Saturday, May 12, 2018

Goethe and Gottfried Arnold

Gottfried Arnold: I bet that's a name you haven't heard in a long time. How about Unparteyische Kirchen- und Ketzer-historie (“Impartial History of the Church and of Heresy”), published in Frankfurt in 1699–1700? The two hefty volumes, consisting of 2,300 double-column folio pages, was a comprehensive work on varieties of religious heresy, going back to Apostolic times, and was written when, it might be said, there were fewer heresies than now. Anyone who has studied Goethe's early years and works -- before he went off to Weimar -- will have come across Arnold's name and work. Somehow the title sticks in your mind, even if you haven't looked into the subject. Goethe seems, like many a young person, to have experienced religious scruples. At a certain stage, he was also in the company of Pietists, who were in many ways anti-ecclesiastical. As I have discovered, he was quite taken with Arnold's volumes, which seem to have stood in his father's library.

It came about this way. For a long time now I have been trying to thin out my large collection of books, which includes a number of issues of Horizon magazine, which was published by American Heritage from 1959 to 1989. Compared to today's arts and letters coverage (e.g., that of the New York Times), Horizon was a quite a distinguished venture, with really excellent writing. Going through my copies for a final time, I found in the Spring 1964 issue an essay entitled "Four Faces of Heresy" by H.R. Trevor-Roper. Yes, that historian, writing in comprehensible English for what was not an academic publication.

Trevor-Roper's light tone on a weighty subject is present at the start: "An account of religious heresy in a single essay!" And then he moves on to the heavy stuff: "Only once in history, to my knowledge has so vast a subject been comprehended in one work, and that was published by the Lutheran pietest priest Gottfried Arnold in 1699." Trevor-Roper goes on to indicate that the work was not well received by the religious establishment, with Arnold being accused of being an "impertinent disturber of the peace of the Church." The reason: "Arnold, on the whole, took the side of the heretics."

As I have mentioned on this blog on numerous occasions, Goethe turns up everywhere. And there he was, at the start of the second paragraph of Trevor-Roper's essay: "But Goethe (and who would not wish to be on the same side as Goethe?) thought differently. When Arnold's book fell into his hands, he was enchanted by it. It had, he wrote, a great influence on him. Now he saw the heretics of history in a new light. 'I had often heard it said,' he wrote, 'that every man came in the end to have his own religion, and now it seemed to me the most natural thing in the world that I should devise my own; which I did with great comfort ...'"

The quotation here is from book 8 of Goethe's autobiography, Poetry and Truth (Dichtung und Wahrheit), written many, many decades after the years in which he was involved with the Pietists. After reading this, I went through Der Junge Goethe, the five-volume edition of his pre-Weimar writings, but could find no direct mention by Goethe himself regarding Arnold's work from his youthful period.
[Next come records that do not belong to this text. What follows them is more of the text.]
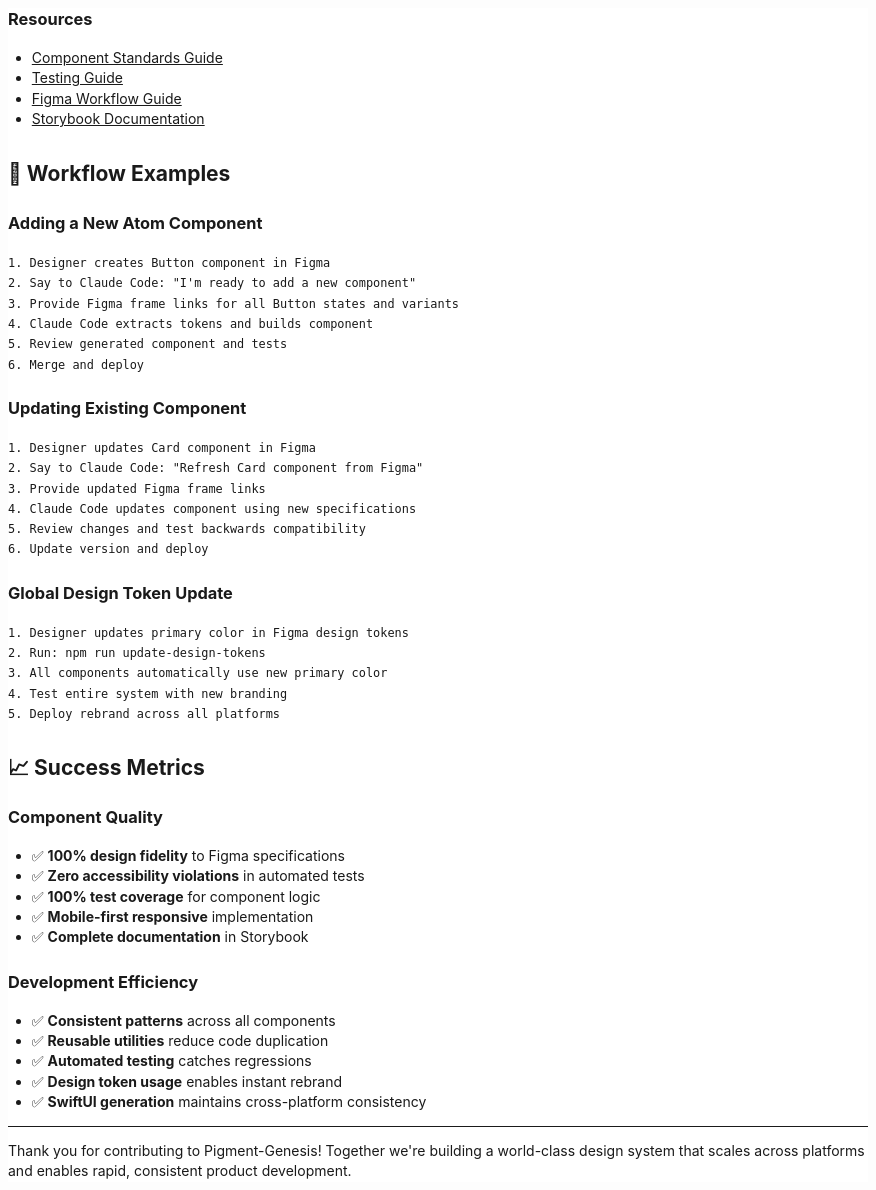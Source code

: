 ### Resources
- [Component Standards Guide](./docs/component-standards.md)
- [Testing Guide](./docs/testing-guide.md)  
- [Figma Workflow Guide](./docs/figma-workflow.md)
- [Storybook Documentation](https://customink.github.io/pigment-genesis)

## 🔄 Workflow Examples

### Adding a New Atom Component
```
1. Designer creates Button component in Figma
2. Say to Claude Code: "I'm ready to add a new component"
3. Provide Figma frame links for all Button states and variants
4. Claude Code extracts tokens and builds component
5. Review generated component and tests
6. Merge and deploy
```

### Updating Existing Component
```
1. Designer updates Card component in Figma  
2. Say to Claude Code: "Refresh Card component from Figma"
3. Provide updated Figma frame links
4. Claude Code updates component using new specifications
5. Review changes and test backwards compatibility
6. Update version and deploy
```

### Global Design Token Update
```
1. Designer updates primary color in Figma design tokens
2. Run: npm run update-design-tokens
3. All components automatically use new primary color
4. Test entire system with new branding
5. Deploy rebrand across all platforms
```

## 📈 Success Metrics

### Component Quality
- ✅ **100% design fidelity** to Figma specifications
- ✅ **Zero accessibility violations** in automated tests  
- ✅ **100% test coverage** for component logic
- ✅ **Mobile-first responsive** implementation
- ✅ **Complete documentation** in Storybook

### Development Efficiency  
- ✅ **Consistent patterns** across all components
- ✅ **Reusable utilities** reduce code duplication
- ✅ **Automated testing** catches regressions
- ✅ **Design token usage** enables instant rebrand
- ✅ **SwiftUI generation** maintains cross-platform consistency

---

Thank you for contributing to Pigment-Genesis! Together we're building a world-class design system that scales across platforms and enables rapid, consistent product development.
Still, even if Goethe did a lot of research when writing his autobiography, he had an excellent memory.

The essay by Trevor-Roper is worth a read. (And American Heritage is now attempting to digitize past issues of Horizon, if one would wish to contribute to a worthwhile endeavor.)  Heresies fall into four categories: puritan, messianic, mystical, and rational. Trevor-Roper makes the point that it was in the economically advanced areas of Europe that the Protestant Reformation emerged. Later, it was those from the non-established Church, Quakers and Baptists, who made the industrial revolution in England, while the Pietists of Saxony began the industrialization of eastern Germany. What some would have called heresy then was for others intellectual speculation. And, yet, while "heretical" thinking allowed science to progress and led to religious toleration, heretics have done nothing for art. So, writes Trevor-Roper:

"The wealth and patronage which spends itself in art has always been at the disposal of the established church, not of its persecuted critics, and this economic fact has often become a moral attitude: heresy, which is essentially intellectual, disdains appeals to the senses. Moreover, the puritan spirit, which is so powerful in heresy, is positively opposed to art. ... The artistic product of two thousand years of heresy is nil."

Marcel Duchamp, Fountain (1917)
It is hard to imagine that the current moment is one that hates the senses, but currently approved sexual attitudes certainly lack a spiritual element. Perhaps that lack of spirituality contributes to much of the anti-art with which we are surrounded today. I wonder what Goethe would think of it all.